▶ _WHAT IS NEEDED_
Pick out all lines with the word "inte" from the records that follow.

▶ _DATA SUPPLIED_

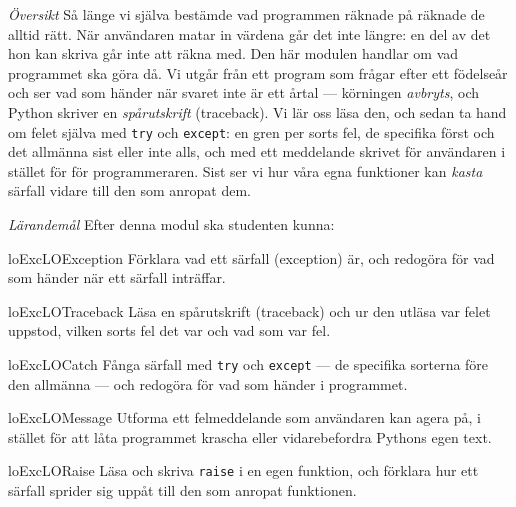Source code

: \emph{Översikt}
Så länge vi själva bestämde vad programmen räknade på räknade de alltid
rätt.  När användaren matar in värdena går det inte längre: en del av
det hon kan skriva går inte att räkna med.  Den här modulen handlar om
vad programmet ska göra då.  Vi utgår från ett program som frågar efter
ett födelseår och ser vad som händer när svaret inte är ett årtal ---
körningen \emph{avbryts}, och Python skriver en \emph{spårutskrift}
(\foreignlanguage{english}{traceback}).  Vi
lär oss läsa den, och sedan ta hand om felet själva med
\texttt{try} och \texttt{except}: en gren per
sorts fel, de specifika först och det allmänna sist eller inte alls,
och med ett meddelande skrivet för användaren i stället för för
programmeraren.  Sist ser vi hur våra egna funktioner kan \emph{kasta}
särfall vidare till den som anropat dem.

\emph{Lärandemål}
Efter denna modul ska studenten kunna:
\begin{restatable}{lo}{ExcLOException}\label{ExcLOException}%
  Förklara vad ett särfall (\foreignlanguage{english}{exception}) är,
  och redogöra för vad som händer när ett särfall inträffar.
\end{restatable}
\begin{restatable}{lo}{ExcLOTraceback}\label{ExcLOTraceback}%
  Läsa en spårutskrift (\foreignlanguage{english}{traceback}) och ur
  den utläsa var felet uppstod, vilken sorts
  fel det var och vad som var fel.
\end{restatable}
\begin{restatable}{lo}{ExcLOCatch}\label{ExcLOCatch}%
  Fånga särfall med \texttt{try} och
  \texttt{except} --- de specifika sorterna före den
  allmänna --- och redogöra för vad som händer i programmet.
\end{restatable}
\begin{restatable}{lo}{ExcLOMessage}\label{ExcLOMessage}%
  Utforma ett felmeddelande som användaren kan agera på, i stället för
  att låta programmet krascha eller vidarebefordra Pythons egen text.
\end{restatable}
\begin{restatable}{lo}{ExcLORaise}\label{ExcLORaise}%
  Läsa och skriva \texttt{raise} i en egen funktion, och
  förklara hur ett särfall sprider sig uppåt till den som anropat
  funktionen.
\end{restatable}

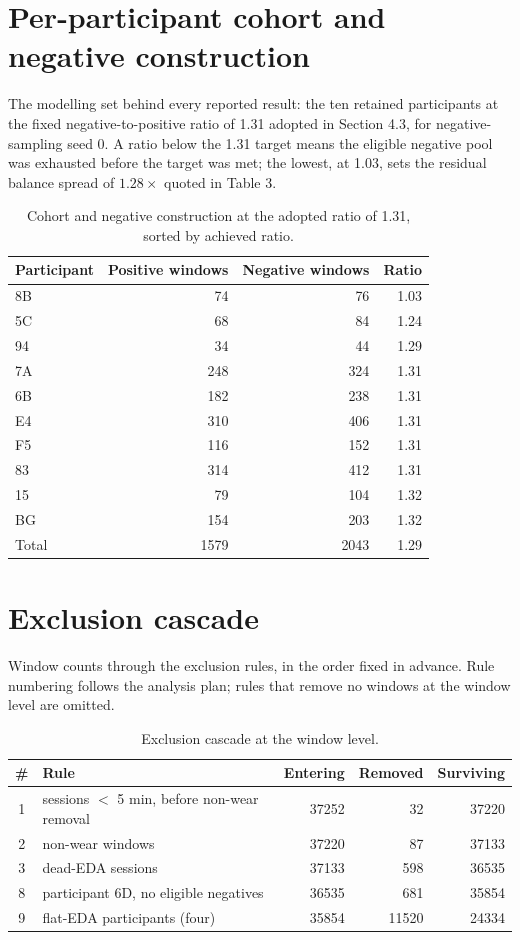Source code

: \section{Per-participant cohort and negative construction}
\label{app:cohort}

The modelling set behind every reported result: the ten retained
participants at the fixed negative-to-positive ratio of 1.31 adopted in
Section 4.3, for negative-sampling seed 0. A ratio below the 1.31 target
means the eligible negative pool was exhausted before the target was met;
the lowest, at 1.03, sets the residual balance spread of
$1.28\times$ quoted in Table 3.

\begin{table}[h]
\centering
\begin{tabular}{lrrr}
\toprule
Participant & Positive windows & Negative windows & Ratio \\
\midrule
8B & 74 & 76 & 1.03 \\
5C & 68 & 84 & 1.24 \\
94 & 34 & 44 & 1.29 \\
7A & 248 & 324 & 1.31 \\
6B & 182 & 238 & 1.31 \\
E4 & 310 & 406 & 1.31 \\
F5 & 116 & 152 & 1.31 \\
83 & 314 & 412 & 1.31 \\
15 & 79 & 104 & 1.32 \\
BG & 154 & 203 & 1.32 \\
\midrule
Total & 1579 & 2043 & 1.29 \\
\bottomrule
\end{tabular}
\caption{Cohort and negative construction at the adopted ratio of 1.31, sorted by achieved ratio.}
\end{table}

\section{Exclusion cascade}
\label{app:attrition}

Window counts through the exclusion rules, in the order fixed in advance.
Rule numbering follows the analysis plan; rules that remove no windows at
the window level are omitted.

\begin{table}[h]
\centering
\begin{tabular}{cp{5.8cm}rrr}
\toprule
\# & Rule & Entering & Removed & Surviving \\
\midrule
1 & sessions $<$ 5 min, before non-wear removal & 37252 & 32 & 37220 \\
2 & non-wear windows & 37220 & 87 & 37133 \\
3 & dead-EDA sessions & 37133 & 598 & 36535 \\
8 & participant 6D, no eligible negatives & 36535 & 681 & 35854 \\
9 & flat-EDA participants (four) & 35854 & 11520 & 24334 \\
\bottomrule
\end{tabular}
\caption{Exclusion cascade at the window level.}
\end{table}

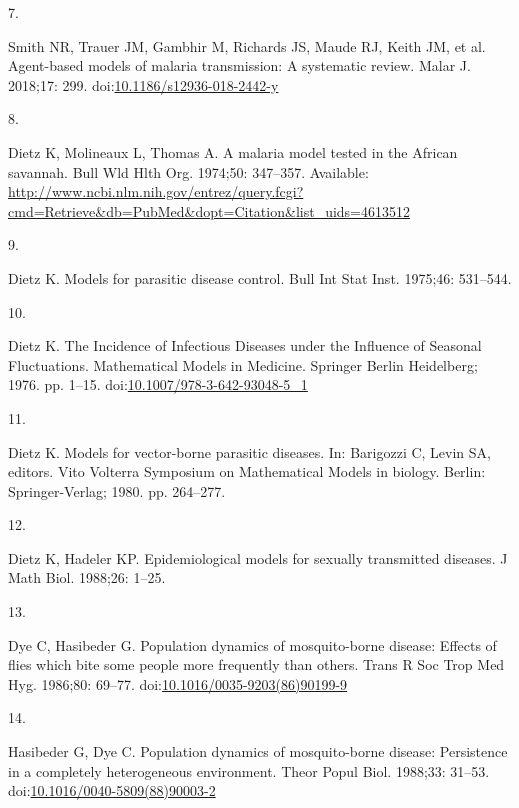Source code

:\documentclass[
]{book}
\newlength{\cslhangindent}
\newlength{\csllabelwidth}
\newlength{\cslentryspacingunit} %
\newenvironment{CSLReferences}[2] %
 {%
  \setlength{\parindent}{0pt}
  \ifodd #1
  \let\oldpar\par
  \def\par{\hangindent=\cslhangindent\oldpar}
  \fi
  \setlength{\parskip}{#2\cslentryspacingunit}
 }%
 {}
\newcommand{\CSLLeftMargin}[1]{\parbox[t]{\csllabelwidth}{#1}}
\newcommand{\CSLRightInline}[1]{\parbox[t]{\linewidth - \csllabelwidth}{#1}\break}
\begin{document}
\begin{CSLReferences}{0}{0}
\leavevmode{}%
\CSLLeftMargin{7. }%
\CSLRightInline{Smith NR, Trauer JM, Gambhir M, Richards JS, Maude RJ, Keith JM, et al. Agent-based models of malaria transmission: {A} systematic review. Malar J. 2018;17: 299. doi:\href{https://doi.org/10.1186/s12936-018-2442-y}{10.1186/s12936-018-2442-y}}

\leavevmode{}%
\CSLLeftMargin{8. }%
\CSLRightInline{Dietz K, Molineaux L, Thomas A. A malaria model tested in the {African} savannah. Bull Wld Hlth Org. 1974;50: 347--357. Available: \url{http://www.ncbi.nlm.nih.gov/entrez/query.fcgi?cmd=Retrieve\&db=PubMed\&dopt=Citation\&list_uids=4613512}}

\leavevmode{}%
\CSLLeftMargin{9. }%
\CSLRightInline{Dietz K. Models for parasitic disease control. Bull Int Stat Inst. 1975;46: 531--544. }

\leavevmode{}%
\CSLLeftMargin{10. }%
\CSLRightInline{Dietz K. The {Incidence} of {Infectious Diseases} under the {Influence} of {Seasonal Fluctuations}. Mathematical {Models} in {Medicine}. {Springer Berlin Heidelberg}; 1976. pp. 1--15. doi:\href{https://doi.org/10.1007/978-3-642-93048-5_1}{10.1007/978-3-642-93048-5\_1}}

\leavevmode{}%
\CSLLeftMargin{11. }%
\CSLRightInline{Dietz K. Models for vector-borne parasitic diseases. In: Barigozzi C, Levin SA, editors. Vito {Volterra Symposium} on {Mathematical Models} in biology. {Berlin}: {Springer-Verlag}; 1980. pp. 264--277. }

\leavevmode{}%
\CSLLeftMargin{12. }%
\CSLRightInline{Dietz K, Hadeler KP. Epidemiological models for sexually transmitted diseases. J Math Biol. 1988;26: 1--25. }

\leavevmode{}%
\CSLLeftMargin{13. }%
\CSLRightInline{Dye C, Hasibeder G. Population dynamics of mosquito-borne disease: Effects of flies which bite some people more frequently than others. Trans R Soc Trop Med Hyg. 1986;80: 69--77. doi:\href{https://doi.org/10.1016/0035-9203(86)90199-9}{10.1016/0035-9203(86)90199-9}}

\leavevmode{}%
\CSLLeftMargin{14. }%
\CSLRightInline{Hasibeder G, Dye C. Population dynamics of mosquito-borne disease: Persistence in a completely heterogeneous environment. Theor Popul Biol. 1988;33: 31--53. doi:\href{https://doi.org/10.1016/0040-5809(88)90003-2}{10.1016/0040-5809(88)90003-2}}


\end{CSLReferences}
\end{document}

▶ _RESULT_
rätt.  När användaren matar in värdena går det inte längre: en del av
det hon kan skriva går inte att räkna med.  Den här modulen handlar om
ett födelseår och ser vad som händer när svaret inte är ett årtal ---
sorts fel, de specifika först och det allmänna sist eller inte alls,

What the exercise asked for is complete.